At the line containing "没有更新，好的，把最新状态的dev并到master去", start repeating the entries exactly, and continue through the last line.
[The input — start]
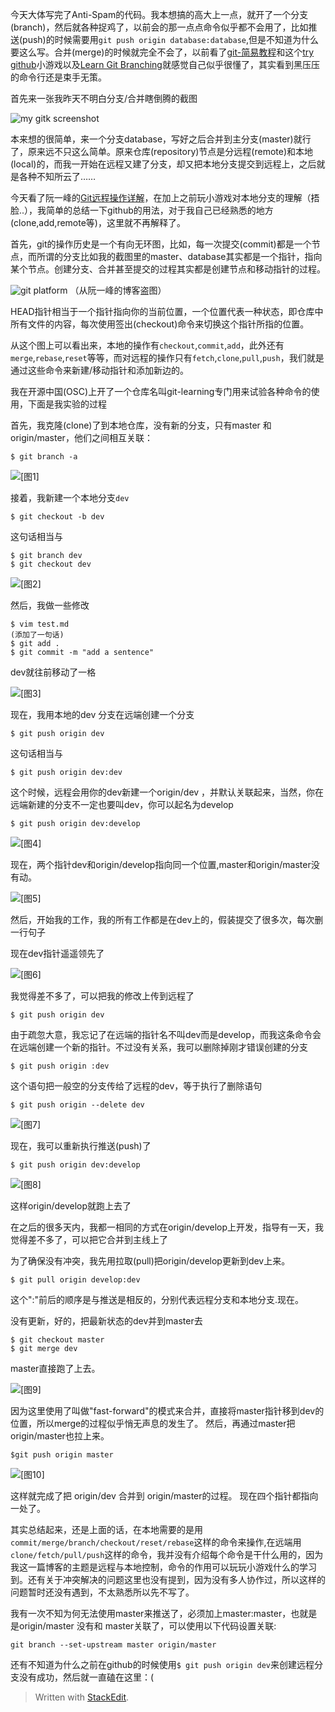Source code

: 
今天大体写完了Anti-Spam的代码。我本想搞的高大上一点，就开了一个分支(branch)，然后就各种捉鸡了，以前会的那一点点命令似乎都不会用了，比如推送(push)的时候需要用`git push origin database:database`,但是不知道为什么要这么写。合并(merge)的时候就完全不会了，以前看了[git-简易教程](http://rogerdudler.github.io/git-guide/index.zh.html)和这个[try github](https://try.github.io)小游戏以及[Learn Git Branching](http://pcottle.github.io/learnGitBranching/?demo)就感觉自己似乎很懂了，其实看到黑压压的命令行还是束手无策。

首先来一张我昨天不明白分支/合并瞎倒腾的截图

![my gitk screenshot](http://zchang.me/wp-content/uploads/2015/02/git-tree-of-Anti-Spam.png)

本来想的很简单，来一个分支database，写好之后合并到主分支(master)就行了，原来远不只这么简单。原来仓库(repository)节点是分远程(remote)和本地(local)的，而我一开始在远程又建了分支，却又把本地分支提交到远程上，之后就是各种不知所云了……

今天看了阮一峰的[Git远程操作详解](http://www.ruanyifeng.com/blog/2014/06/git_remote.html)，在加上之前玩小游戏对本地分支的理解（捂脸..），我简单的总结一下github的用法，对于我自己已经熟悉的地方(clone,add,remote等)，这里就不再解释了。

首先，git的操作历史是一个有向无环图，比如，每一次提交(commit)都是一个节点，而所谓的分支比如我的截图里的master、database其实都是一个指针，指向某个节点。创建分支、合并甚至提交的过程其实都是创建节点和移动指针的过程。


![git platform](http://image.beekka.com/blog/2014/bg2014061202.jpg)
（从阮一峰的博客盗图）

HEAD指针相当于一个指针指向你的当前位置，一个位置代表一种状态，即仓库中所有文件的内容，每次使用签出(checkout)命令来切换这个指针所指的位置。

从这个图上可以看出来，本地的操作有`checkout`,`commit`,`add`，此外还有`merge`,`rebase`,`reset`等等，而对远程的操作只有`fetch`,`clone`,`pull`,`push`，我们就是通过这些命令来新建/移动指针和添加新边的。

我在开源中国(OSC)上开了一个仓库名叫git-learning专门用来试验各种命令的使用，下面是我实验的过程

首先，我克隆(clone)了到本地仓库，没有新的分支，只有master 和 origin/master，他们之间相互关联：

	$ git branch -a
	
![\[图1\]](http://zchang.me/wp-content/uploads/2015/02/%E5%9B%BE1.png)

接着，我新建一个本地分支`dev`

	$ git checkout -b dev
这句话相当与

	$ git branch dev
	$ git checkout dev
	
![\[图2\]](http://zchang.me/wp-content/uploads/2015/02/%E5%9B%BE2.png)

然后，我做一些修改

	$ vim test.md
	(添加了一句话)
	$ git add .
	$ git commit -m "add a sentence"
dev就往前移动了一格

![\[图3\]](http://zchang.me/wp-content/uploads/2015/02/%E5%9B%BE3.png)

现在，我用本地的dev 分支在远端创建一个分支
	
	$ git push origin dev
这句话相当与
	
	$ git push origin dev:dev
	
这个时候，远程会用你的dev新建一个origin/dev ，并默认关联起来，当然，你在远端新建的分支不一定也要叫dev，你可以起名为develop

	$ git push origin dev:develop
	
![\[图4\]](http://zchang.me/wp-content/uploads/2015/02/%E5%9B%BE4.png)

现在，两个指针dev和origin/develop指向同一个位置,master和origin/master没有动。

![\[图5\]](http://zchang.me/wp-content/uploads/2015/02/%E5%9B%BE5.png)

然后，开始我的工作，我的所有工作都是在dev上的，假装提交了很多次，每次删一行句子

现在dev指针遥遥领先了

![\[图6\]](http://zchang.me/wp-content/uploads/2015/02/%E5%9B%BE6.png)

我觉得差不多了，可以把我的修改上传到远程了

	$ git push origin dev
	
由于疏忽大意，我忘记了在远端的指针名不叫dev而是develop，而我这条命令会在远端创建一个新的指针。不过没有关系，我可以删除掉刚才错误创建的分支

	$ git push origin :dev

这个语句把一般空的分支传给了远程的dev，等于执行了删除语句

	$ git push origin --delete dev
	
![\[图7\]](http://zchang.me/wp-content/uploads/2015/02/%E5%9B%BE7.png)

现在，我可以重新执行推送(push)了

	$ git push origin dev:develop

![\[图8\]](http://zchang.me/wp-content/uploads/2015/02/%E5%9B%BE8.png)

这样origin/develop就跑上去了

在之后的很多天内，我都一相同的方式在origin/develop上开发，指导有一天，我觉得差不多了，可以把它合并到主线上了


为了确保没有冲突，我先用拉取(pull)把origin/develop更新到dev上来。

	$ git pull origin develop:dev
	
这个":"前后的顺序是与推送是相反的，分别代表远程分支和本地分支.现在。

没有更新，好的，把最新状态的dev并到master去

	$ git checkout master
	$ git merge dev
	
master直接跑了上去。

![\[图9\]](http://zchang.me/wp-content/uploads/2015/02/%E5%9B%BE9.png)

因为这里使用了叫做"fast-forward"的模式来合并，直接将master指针移到dev的位置，所以merge的过程似乎悄无声息的发生了。
然后，再通过master把origin/master也拉上来。

	$git push origin master
	
![\[图10\]](http://zchang.me/wp-content/uploads/2015/02/%E5%9B%BE10.png)

这样就完成了把 origin/dev 合并到 origin/master的过程。
现在四个指针都指向一处了。


其实总结起来，还是上面的话，在本地需要的是用`commit/merge/branch/checkout/reset/rebase`这样的命令来操作,在远端用`clone/fetch/pull/push`这样的命令，我并没有介绍每个命令是干什么用的，因为我这一篇博客的主题是远程与本地控制，命令的作用可以玩玩小游戏什么的学习到。还有关于冲突解决的问题这里也没有提到，因为没有多人协作过，所以这样的问题暂时还没有遇到，不太熟悉所以先不写了。

我有一次不知为何无法使用master来推送了，必须加上master:master，也就是是origin/master 没有和 master关联了，可以使用以下代码设置关联:

`git branch --set-upstream master origin/master`

还有不知道为什么之前在github的时候使用`$ git push origin dev`来创建远程分支没有成功，然后就一直磕在这里：(


> Written with [StackEdit](https://stackedit.io/).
[The input — finish]
Written answer>
没有更新，好的，把最新状态的dev并到master去

	$ git checkout master
	$ git merge dev
	
master直接跑了上去。

![\[图9\]](http://zchang.me/wp-content/uploads/2015/02/%E5%9B%BE9.png)

因为这里使用了叫做"fast-forward"的模式来合并，直接将master指针移到dev的位置，所以merge的过程似乎悄无声息的发生了。
然后，再通过master把origin/master也拉上来。

	$git push origin master
	
![\[图10\]](http://zchang.me/wp-content/uploads/2015/02/%E5%9B%BE10.png)

这样就完成了把 origin/dev 合并到 origin/master的过程。
现在四个指针都指向一处了。


其实总结起来，还是上面的话，在本地需要的是用`commit/merge/branch/checkout/reset/rebase`这样的命令来操作,在远端用`clone/fetch/pull/push`这样的命令，我并没有介绍每个命令是干什么用的，因为我这一篇博客的主题是远程与本地控制，命令的作用可以玩玩小游戏什么的学习到。还有关于冲突解决的问题这里也没有提到，因为没有多人协作过，所以这样的问题暂时还没有遇到，不太熟悉所以先不写了。

我有一次不知为何无法使用master来推送了，必须加上master:master，也就是是origin/master 没有和 master关联了，可以使用以下代码设置关联:

`git branch --set-upstream master origin/master`

还有不知道为什么之前在github的时候使用`$ git push origin dev`来创建远程分支没有成功，然后就一直磕在这里：(


> Written with [StackEdit](https://stackedit.io/).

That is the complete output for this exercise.